-- Task material follows --

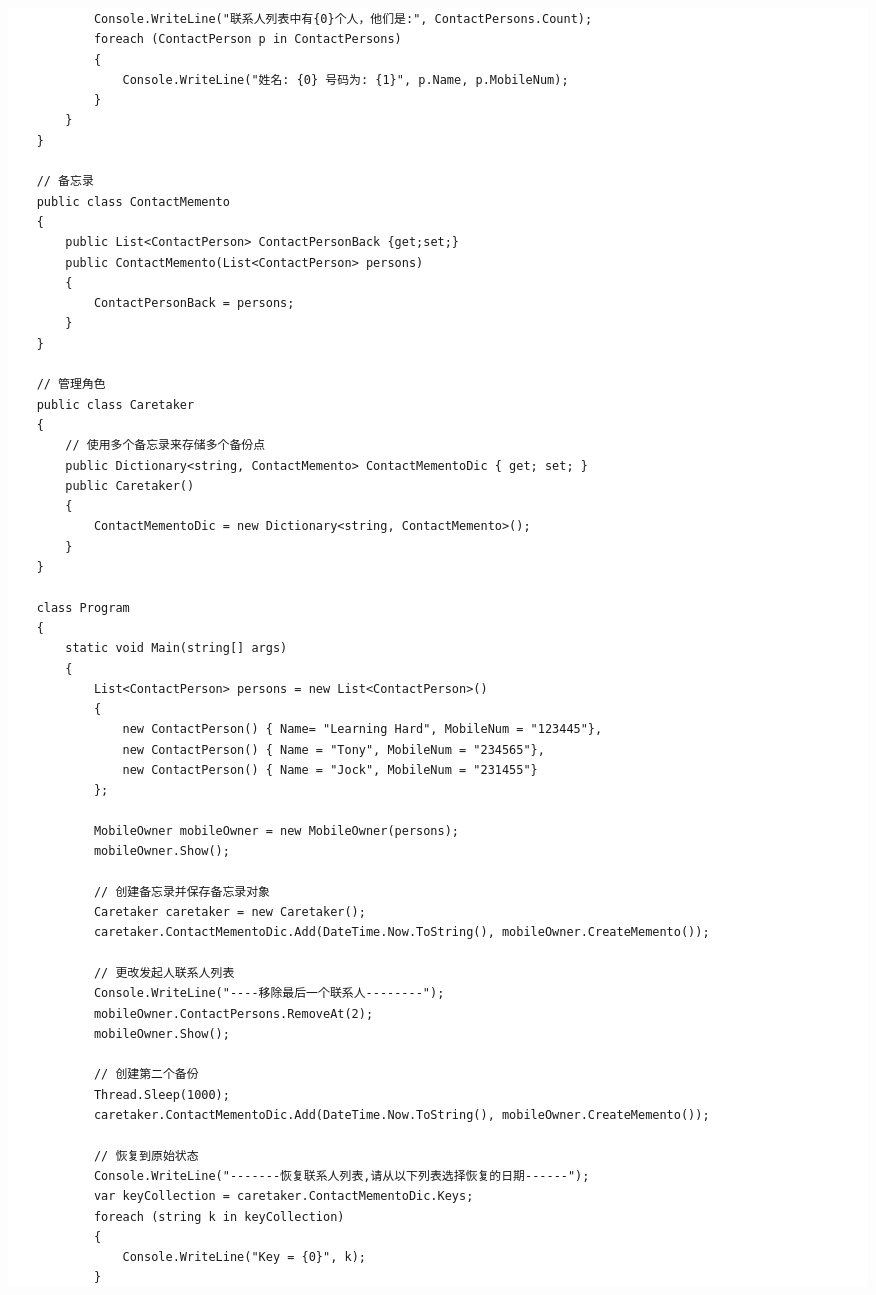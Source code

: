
 ```
            Console.WriteLine("联系人列表中有{0}个人，他们是:", ContactPersons.Count);
            foreach (ContactPerson p in ContactPersons)
            {
                Console.WriteLine("姓名: {0} 号码为: {1}", p.Name, p.MobileNum);
            }
        }
    }

    // 备忘录
    public class ContactMemento
    {
        public List<ContactPerson> ContactPersonBack {get;set;}
        public ContactMemento(List<ContactPerson> persons)
        {
            ContactPersonBack = persons;
        }
    }

    // 管理角色
    public class Caretaker
    {
        // 使用多个备忘录来存储多个备份点
        public Dictionary<string, ContactMemento> ContactMementoDic { get; set; }
        public Caretaker()
        {
            ContactMementoDic = new Dictionary<string, ContactMemento>();
        }
    }

    class Program
    {
        static void Main(string[] args)
        {
            List<ContactPerson> persons = new List<ContactPerson>()
            {
                new ContactPerson() { Name= "Learning Hard", MobileNum = "123445"},
                new ContactPerson() { Name = "Tony", MobileNum = "234565"},
                new ContactPerson() { Name = "Jock", MobileNum = "231455"}
            };

            MobileOwner mobileOwner = new MobileOwner(persons);
            mobileOwner.Show();

            // 创建备忘录并保存备忘录对象
            Caretaker caretaker = new Caretaker();
            caretaker.ContactMementoDic.Add(DateTime.Now.ToString(), mobileOwner.CreateMemento());

            // 更改发起人联系人列表
            Console.WriteLine("----移除最后一个联系人--------");
            mobileOwner.ContactPersons.RemoveAt(2);
            mobileOwner.Show();

            // 创建第二个备份
            Thread.Sleep(1000);
            caretaker.ContactMementoDic.Add(DateTime.Now.ToString(), mobileOwner.CreateMemento());

            // 恢复到原始状态
            Console.WriteLine("-------恢复联系人列表,请从以下列表选择恢复的日期------");
            var keyCollection = caretaker.ContactMementoDic.Keys;
            foreach (string k in keyCollection)
            {
                Console.WriteLine("Key = {0}", k);
            }
```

-- Task material concluded --

## Goal of the exercise
Copy each line above that has the word "ContactPersons".

## Solution to this task
            Console.WriteLine("联系人列表中有{0}个人，他们是:", ContactPersons.Count);
            foreach (ContactPerson p in ContactPersons)
            mobileOwner.ContactPersons.RemoveAt(2);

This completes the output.